Exercise description
In full and without deviation, reproduce the records that follow.

━━━ Source data

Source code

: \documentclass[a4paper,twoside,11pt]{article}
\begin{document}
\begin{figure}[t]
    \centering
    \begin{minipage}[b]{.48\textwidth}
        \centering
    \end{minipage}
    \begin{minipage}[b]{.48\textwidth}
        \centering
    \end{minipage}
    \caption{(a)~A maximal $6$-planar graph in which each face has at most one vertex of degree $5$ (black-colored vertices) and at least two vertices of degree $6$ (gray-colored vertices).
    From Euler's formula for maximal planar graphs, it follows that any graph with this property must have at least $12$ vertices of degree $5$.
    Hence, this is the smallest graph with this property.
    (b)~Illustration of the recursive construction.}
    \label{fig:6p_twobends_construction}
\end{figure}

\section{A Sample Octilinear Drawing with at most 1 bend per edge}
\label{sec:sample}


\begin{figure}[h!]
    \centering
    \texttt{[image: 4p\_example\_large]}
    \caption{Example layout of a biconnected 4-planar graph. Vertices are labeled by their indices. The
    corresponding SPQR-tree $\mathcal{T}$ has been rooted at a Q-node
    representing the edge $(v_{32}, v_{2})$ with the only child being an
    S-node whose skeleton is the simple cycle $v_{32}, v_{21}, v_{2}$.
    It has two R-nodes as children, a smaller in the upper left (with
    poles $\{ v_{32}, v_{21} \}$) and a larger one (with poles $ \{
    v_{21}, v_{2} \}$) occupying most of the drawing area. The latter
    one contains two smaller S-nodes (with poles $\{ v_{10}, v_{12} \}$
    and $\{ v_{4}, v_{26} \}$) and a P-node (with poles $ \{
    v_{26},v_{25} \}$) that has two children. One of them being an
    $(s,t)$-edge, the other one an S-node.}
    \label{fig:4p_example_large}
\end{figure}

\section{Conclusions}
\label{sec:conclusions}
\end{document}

━━━━━━

Solution to the exercise
Source code

: \documentclass[a4paper,twoside,11pt]{article}
\begin{document}
\begin{figure}[t]
    \centering
    \begin{minipage}[b]{.48\textwidth}
        \centering
    \end{minipage}
    \begin{minipage}[b]{.48\textwidth}
        \centering
    \end{minipage}
    \caption{(a)~A maximal $6$-planar graph in which each face has at most one vertex of degree $5$ (black-colored vertices) and at least two vertices of degree $6$ (gray-colored vertices).
    From Euler's formula for maximal planar graphs, it follows that any graph with this property must have at least $12$ vertices of degree $5$.
    Hence, this is the smallest graph with this property.
    (b)~Illustration of the recursive construction.}
    \label{fig:6p_twobends_construction}
\end{figure}

\section{A Sample Octilinear Drawing with at most 1 bend per edge}
\label{sec:sample}


\begin{figure}[h!]
    \centering
    \texttt{[image: 4p\_example\_large]}
    \caption{Example layout of a biconnected 4-planar graph. Vertices are labeled by their indices. The
    corresponding SPQR-tree $\mathcal{T}$ has been rooted at a Q-node
    representing the edge $(v_{32}, v_{2})$ with the only child being an
    S-node whose skeleton is the simple cycle $v_{32}, v_{21}, v_{2}$.
    It has two R-nodes as children, a smaller in the upper left (with
    poles $\{ v_{32}, v_{21} \}$) and a larger one (with poles $ \{
    v_{21}, v_{2} \}$) occupying most of the drawing area. The latter
    one contains two smaller S-nodes (with poles $\{ v_{10}, v_{12} \}$
    and $\{ v_{4}, v_{26} \}$) and a P-node (with poles $ \{
    v_{26},v_{25} \}$) that has two children. One of them being an
    $(s,t)$-edge, the other one an S-node.}
    \label{fig:4p_example_large}
\end{figure}

\section{Conclusions}
\label{sec:conclusions}
\end{document}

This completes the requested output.